As dairy producers, the Paxtons must maintain an array of equipment, from trucks and tractors to a forage chopper and combine. They do almost all of their own repairs, except for warranty work and the infinitely variable transmissions on their newer tractors. Their shop also lets them park milk trucks, manure trucks and feeding equipment indoors so the machines are warm and ready to go on cold winter mornings. "There isn’t one thing I don’t like or would change in the shop," Joe concludes.
Steve, Joe, Scott and Silas Paxton, Grove City, Pa.
Building: Wood frame, 64'x72'
Eave Height: 18'
Building Contractor: Saeler Construction, Grove City, Pa.
In-floor radiant heat design: Thermo Supply, West Middlesex, Pa.

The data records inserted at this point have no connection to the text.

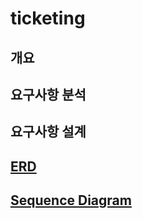 # ticketing

## 개요

## 요구사항 분석

## 요구사항 설계

## [ERD](./docs/ERD.md)

## [Sequence Diagram](./docs/sequence-diagram.md)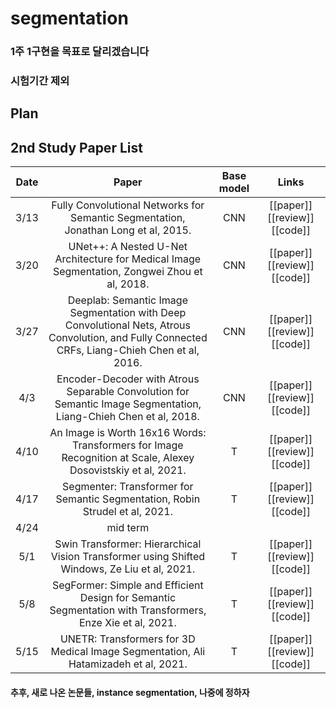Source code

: # segmentation

### 1주 1구현을 목표로 달리겠습니다
### 시험기간 제외

## Plan
## 2nd Study Paper List

Date | Paper | Base model | Links
:---: | :---: | :---: | :---:
3/13 | Fully Convolutional Networks for Semantic Segmentation, Jonathan Long et al, 2015. | CNN | [[paper]] [[review]] [[code]] |
3/20 | UNet++: A Nested U-Net Architecture for Medical Image Segmentation, Zongwei Zhou et al, 2018. | CNN | [[paper]] [[review]] [[code]] |
3/27 | Deeplab: Semantic Image Segmentation with Deep Convolutional Nets, Atrous Convolution, and Fully Connected CRFs, Liang-Chieh Chen et al, 2016. | CNN | [[paper]] [[review]] [[code]] |
4/3 | Encoder-Decoder with Atrous Separable Convolution for Semantic Image Segmentation, Liang-Chieh Chen et al, 2018. | CNN | [[paper]] [[review]] [[code]] |
4/10 | An Image is Worth 16x16 Words: Transformers for Image Recognition at Scale, Alexey Dosovistskiy et al, 2021. | T | [[paper]] [[review]] [[code]] |
4/17 | Segmenter: Transformer for Semantic Segmentation, Robin Strudel et al, 2021. | T | [[paper]] [[review]] [[code]] |
4/24 | mid term |  | 
5/1 | Swin Transformer: Hierarchical Vision Transformer using Shifted Windows, Ze Liu et al, 2021. | T | [[paper]] [[review]] [[code]] |
5/8 | SegFormer: Simple and Efficient Design for Semantic Segmentation with Transformers, Enze Xie et al, 2021. | T | [[paper]] [[review]] [[code]] |
5/15 | UNETR: Transformers for 3D Medical Image Segmentation, Ali Hatamizadeh et al, 2021. | T | [[paper]] [[review]] [[code]] |

#### 추후, 새로 나온 논문들, instance segmentation, 나중에 정하자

Insulation: "Flash-batt" system in walls (sprayed-on polyurethane foam plus fiberglass batt between the studs); 12" of blown-in insulation in ceiling
Heat: In-floor heating system controlled by one manifold
Doors: 20'x16' and 18'x14' overhead garage doors; one walk-in door
Storage: Overhead storage above office/utility area
Lighting: 14 fixtures, each containing six 4' fluorescent bulbs in work bay; additional lighting in overhead storage area and tool room
Office/utility area: 16'x24' including a 12'x12' office and neighboring tool room
You can e-mail Darrell Smith at firstname.lastname@example.org.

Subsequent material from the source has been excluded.